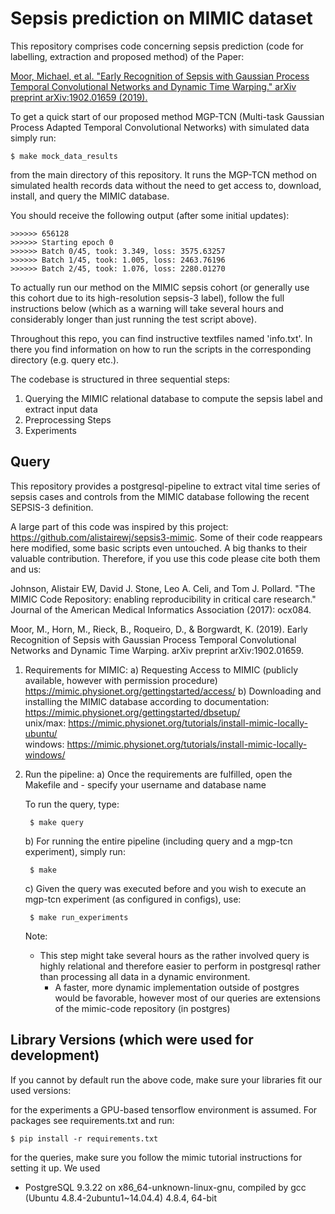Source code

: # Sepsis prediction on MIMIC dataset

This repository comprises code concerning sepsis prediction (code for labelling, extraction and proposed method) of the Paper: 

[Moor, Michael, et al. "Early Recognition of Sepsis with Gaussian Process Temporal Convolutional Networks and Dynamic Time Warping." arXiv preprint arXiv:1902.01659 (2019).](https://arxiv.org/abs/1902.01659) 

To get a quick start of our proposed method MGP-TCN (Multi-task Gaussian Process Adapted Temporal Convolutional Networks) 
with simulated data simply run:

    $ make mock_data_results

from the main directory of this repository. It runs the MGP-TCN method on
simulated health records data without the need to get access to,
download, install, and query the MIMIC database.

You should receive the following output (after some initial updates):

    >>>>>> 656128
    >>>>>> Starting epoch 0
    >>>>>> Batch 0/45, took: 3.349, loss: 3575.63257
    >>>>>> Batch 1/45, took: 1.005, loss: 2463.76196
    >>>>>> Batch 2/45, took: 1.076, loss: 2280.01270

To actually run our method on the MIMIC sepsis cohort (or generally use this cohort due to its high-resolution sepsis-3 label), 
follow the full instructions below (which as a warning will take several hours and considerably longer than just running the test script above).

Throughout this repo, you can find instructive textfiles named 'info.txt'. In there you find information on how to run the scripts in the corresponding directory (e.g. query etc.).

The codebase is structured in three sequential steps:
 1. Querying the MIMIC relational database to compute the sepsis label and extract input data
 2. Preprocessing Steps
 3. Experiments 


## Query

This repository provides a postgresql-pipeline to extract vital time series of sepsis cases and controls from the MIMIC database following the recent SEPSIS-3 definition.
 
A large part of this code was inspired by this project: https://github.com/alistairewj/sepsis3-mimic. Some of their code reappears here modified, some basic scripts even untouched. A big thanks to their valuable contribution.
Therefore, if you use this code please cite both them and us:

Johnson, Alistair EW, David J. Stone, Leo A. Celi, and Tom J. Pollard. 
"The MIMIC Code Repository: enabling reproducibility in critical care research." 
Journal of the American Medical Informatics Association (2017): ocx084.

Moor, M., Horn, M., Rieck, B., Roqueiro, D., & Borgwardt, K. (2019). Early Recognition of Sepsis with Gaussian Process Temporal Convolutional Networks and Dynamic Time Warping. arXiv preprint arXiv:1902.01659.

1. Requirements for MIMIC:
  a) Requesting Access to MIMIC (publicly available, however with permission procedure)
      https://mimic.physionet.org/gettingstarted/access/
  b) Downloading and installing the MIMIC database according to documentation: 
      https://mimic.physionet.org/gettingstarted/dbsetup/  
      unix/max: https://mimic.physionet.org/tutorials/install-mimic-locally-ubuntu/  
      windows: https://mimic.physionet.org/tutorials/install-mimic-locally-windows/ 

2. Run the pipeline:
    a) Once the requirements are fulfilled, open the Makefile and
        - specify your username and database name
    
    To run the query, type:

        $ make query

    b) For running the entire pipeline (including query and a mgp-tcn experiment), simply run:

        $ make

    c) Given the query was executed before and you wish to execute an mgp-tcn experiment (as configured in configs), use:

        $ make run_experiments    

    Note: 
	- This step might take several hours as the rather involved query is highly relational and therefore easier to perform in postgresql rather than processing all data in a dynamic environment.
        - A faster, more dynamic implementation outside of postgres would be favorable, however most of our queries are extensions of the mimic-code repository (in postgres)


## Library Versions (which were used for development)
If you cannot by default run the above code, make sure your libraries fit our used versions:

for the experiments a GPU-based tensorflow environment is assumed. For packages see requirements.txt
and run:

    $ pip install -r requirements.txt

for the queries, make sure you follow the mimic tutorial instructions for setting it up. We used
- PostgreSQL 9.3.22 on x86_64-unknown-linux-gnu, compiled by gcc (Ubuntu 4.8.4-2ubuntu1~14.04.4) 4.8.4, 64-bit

--

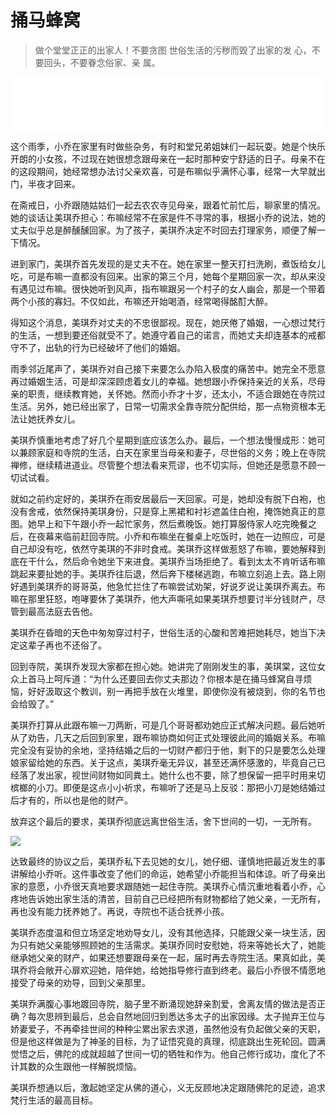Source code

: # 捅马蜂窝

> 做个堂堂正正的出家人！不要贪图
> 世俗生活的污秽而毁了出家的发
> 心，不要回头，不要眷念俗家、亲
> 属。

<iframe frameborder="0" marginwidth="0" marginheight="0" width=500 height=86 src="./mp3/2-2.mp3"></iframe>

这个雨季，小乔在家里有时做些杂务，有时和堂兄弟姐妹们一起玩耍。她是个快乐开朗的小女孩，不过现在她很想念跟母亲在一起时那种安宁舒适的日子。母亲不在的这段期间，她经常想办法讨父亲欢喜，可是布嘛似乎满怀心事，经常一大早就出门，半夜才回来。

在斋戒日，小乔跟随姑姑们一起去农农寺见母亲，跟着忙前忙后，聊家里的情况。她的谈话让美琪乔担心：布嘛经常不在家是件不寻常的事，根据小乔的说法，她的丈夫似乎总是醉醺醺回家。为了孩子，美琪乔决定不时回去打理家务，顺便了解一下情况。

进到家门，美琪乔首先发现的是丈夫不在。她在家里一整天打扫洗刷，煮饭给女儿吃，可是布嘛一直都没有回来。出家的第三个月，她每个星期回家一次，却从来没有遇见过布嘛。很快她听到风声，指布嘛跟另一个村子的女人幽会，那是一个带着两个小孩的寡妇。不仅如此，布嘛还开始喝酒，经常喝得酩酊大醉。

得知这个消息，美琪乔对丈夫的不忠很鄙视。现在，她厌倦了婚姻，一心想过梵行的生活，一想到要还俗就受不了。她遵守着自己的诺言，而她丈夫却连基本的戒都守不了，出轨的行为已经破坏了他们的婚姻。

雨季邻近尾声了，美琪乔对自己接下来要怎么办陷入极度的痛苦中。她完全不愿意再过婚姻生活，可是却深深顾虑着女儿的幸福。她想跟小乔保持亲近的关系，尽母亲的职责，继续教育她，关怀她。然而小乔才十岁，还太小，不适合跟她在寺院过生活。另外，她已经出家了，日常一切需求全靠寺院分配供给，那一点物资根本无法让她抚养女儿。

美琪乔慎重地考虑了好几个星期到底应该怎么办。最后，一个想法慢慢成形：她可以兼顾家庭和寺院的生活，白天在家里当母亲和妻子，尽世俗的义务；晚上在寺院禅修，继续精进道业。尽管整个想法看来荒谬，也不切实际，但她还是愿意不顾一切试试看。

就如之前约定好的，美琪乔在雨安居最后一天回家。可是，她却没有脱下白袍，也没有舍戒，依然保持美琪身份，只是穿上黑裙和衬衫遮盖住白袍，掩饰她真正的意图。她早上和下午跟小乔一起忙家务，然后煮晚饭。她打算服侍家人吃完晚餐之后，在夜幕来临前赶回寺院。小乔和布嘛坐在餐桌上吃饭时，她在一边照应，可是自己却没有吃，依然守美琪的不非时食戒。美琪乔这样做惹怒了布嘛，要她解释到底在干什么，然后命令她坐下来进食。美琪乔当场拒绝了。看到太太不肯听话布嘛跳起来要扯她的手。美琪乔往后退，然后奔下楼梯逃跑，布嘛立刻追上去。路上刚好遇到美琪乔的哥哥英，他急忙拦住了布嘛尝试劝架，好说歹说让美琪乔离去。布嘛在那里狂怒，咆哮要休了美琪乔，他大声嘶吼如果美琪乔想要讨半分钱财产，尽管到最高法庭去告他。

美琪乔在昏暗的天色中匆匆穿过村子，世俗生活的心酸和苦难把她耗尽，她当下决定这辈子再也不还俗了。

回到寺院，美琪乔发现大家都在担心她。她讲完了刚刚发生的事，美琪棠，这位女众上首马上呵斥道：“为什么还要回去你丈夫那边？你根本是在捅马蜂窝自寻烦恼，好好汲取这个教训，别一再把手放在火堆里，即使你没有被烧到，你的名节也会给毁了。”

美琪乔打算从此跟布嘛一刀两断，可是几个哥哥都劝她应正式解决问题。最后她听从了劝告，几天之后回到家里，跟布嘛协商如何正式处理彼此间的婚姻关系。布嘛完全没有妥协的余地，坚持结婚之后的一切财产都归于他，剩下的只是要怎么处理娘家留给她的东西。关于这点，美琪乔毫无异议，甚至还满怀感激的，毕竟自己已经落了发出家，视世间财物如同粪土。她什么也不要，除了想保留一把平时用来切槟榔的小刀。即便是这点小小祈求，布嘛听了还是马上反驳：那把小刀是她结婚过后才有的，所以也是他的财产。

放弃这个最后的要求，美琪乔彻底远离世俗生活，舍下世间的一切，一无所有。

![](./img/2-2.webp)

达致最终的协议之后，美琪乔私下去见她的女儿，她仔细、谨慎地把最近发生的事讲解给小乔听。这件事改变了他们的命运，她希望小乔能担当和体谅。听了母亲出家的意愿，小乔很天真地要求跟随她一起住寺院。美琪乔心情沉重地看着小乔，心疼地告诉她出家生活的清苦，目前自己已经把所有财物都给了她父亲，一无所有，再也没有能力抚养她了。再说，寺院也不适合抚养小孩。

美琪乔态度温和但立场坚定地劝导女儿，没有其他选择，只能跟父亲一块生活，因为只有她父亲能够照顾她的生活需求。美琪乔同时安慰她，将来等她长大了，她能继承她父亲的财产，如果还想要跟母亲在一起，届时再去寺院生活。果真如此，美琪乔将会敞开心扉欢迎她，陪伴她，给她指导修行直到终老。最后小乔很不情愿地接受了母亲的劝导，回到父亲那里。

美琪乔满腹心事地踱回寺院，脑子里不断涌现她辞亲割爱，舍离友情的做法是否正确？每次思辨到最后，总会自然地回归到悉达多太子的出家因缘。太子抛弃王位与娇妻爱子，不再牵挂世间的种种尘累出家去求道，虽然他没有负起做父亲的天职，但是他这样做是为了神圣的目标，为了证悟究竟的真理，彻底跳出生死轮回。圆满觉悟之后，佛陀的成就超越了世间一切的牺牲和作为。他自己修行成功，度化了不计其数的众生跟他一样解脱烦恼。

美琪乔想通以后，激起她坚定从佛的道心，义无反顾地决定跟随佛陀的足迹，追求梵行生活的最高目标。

__What this task involves__
The lines above that hold "from" are the result; show every one of them.

__Solution to the problem__
from the main directory of this repository. It runs the MGP-TCN method on
This repository provides a postgresql-pipeline to extract vital time series of sepsis cases and controls from the MIMIC database following the recent SEPSIS-3 definition.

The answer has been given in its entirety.